■ What you are asked to do ■
An exact reprint of all the records is the expected answer.

[Data provided Boundary: Start]

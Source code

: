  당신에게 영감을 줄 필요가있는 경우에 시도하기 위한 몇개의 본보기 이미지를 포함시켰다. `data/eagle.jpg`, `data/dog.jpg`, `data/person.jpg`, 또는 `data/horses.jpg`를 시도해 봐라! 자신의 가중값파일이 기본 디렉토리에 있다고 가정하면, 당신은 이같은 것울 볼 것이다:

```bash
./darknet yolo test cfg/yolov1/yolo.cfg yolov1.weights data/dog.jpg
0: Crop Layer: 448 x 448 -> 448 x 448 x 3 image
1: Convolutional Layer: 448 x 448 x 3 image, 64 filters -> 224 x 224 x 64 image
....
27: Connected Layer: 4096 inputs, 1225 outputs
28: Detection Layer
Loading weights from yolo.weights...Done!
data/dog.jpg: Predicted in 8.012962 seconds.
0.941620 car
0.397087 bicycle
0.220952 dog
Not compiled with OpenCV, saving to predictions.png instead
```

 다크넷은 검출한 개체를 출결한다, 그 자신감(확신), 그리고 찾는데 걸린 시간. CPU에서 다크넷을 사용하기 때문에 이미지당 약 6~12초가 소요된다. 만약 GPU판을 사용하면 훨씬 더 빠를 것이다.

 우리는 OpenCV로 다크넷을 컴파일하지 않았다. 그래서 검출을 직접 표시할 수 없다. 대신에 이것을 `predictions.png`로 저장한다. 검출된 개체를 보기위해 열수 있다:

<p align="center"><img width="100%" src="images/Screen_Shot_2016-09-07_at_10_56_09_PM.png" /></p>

[Data provided Boundary: End]

■ Result for this task ■
Source code

:  당신에게 영감을 줄 필요가있는 경우에 시도하기 위한 몇개의 본보기 이미지를 포함시켰다. `data/eagle.jpg`, `data/dog.jpg`, `data/person.jpg`, 또는 `data/horses.jpg`를 시도해 봐라! 자신의 가중값파일이 기본 디렉토리에 있다고 가정하면, 당신은 이같은 것울 볼 것이다:

```bash
./darknet yolo test cfg/yolov1/yolo.cfg yolov1.weights data/dog.jpg
0: Crop Layer: 448 x 448 -> 448 x 448 x 3 image
1: Convolutional Layer: 448 x 448 x 3 image, 64 filters -> 224 x 224 x 64 image
....
27: Connected Layer: 4096 inputs, 1225 outputs
28: Detection Layer
Loading weights from yolo.weights...Done!
data/dog.jpg: Predicted in 8.012962 seconds.
0.941620 car
0.397087 bicycle
0.220952 dog
Not compiled with OpenCV, saving to predictions.png instead
```

 다크넷은 검출한 개체를 출결한다, 그 자신감(확신), 그리고 찾는데 걸린 시간. CPU에서 다크넷을 사용하기 때문에 이미지당 약 6~12초가 소요된다. 만약 GPU판을 사용하면 훨씬 더 빠를 것이다.

 우리는 OpenCV로 다크넷을 컴파일하지 않았다. 그래서 검출을 직접 표시할 수 없다. 대신에 이것을 `predictions.png`로 저장한다. 검출된 개체를 보기위해 열수 있다:

<p align="center"><img width="100%" src="images/Screen_Shot_2016-09-07_at_10_56_09_PM.png" /></p>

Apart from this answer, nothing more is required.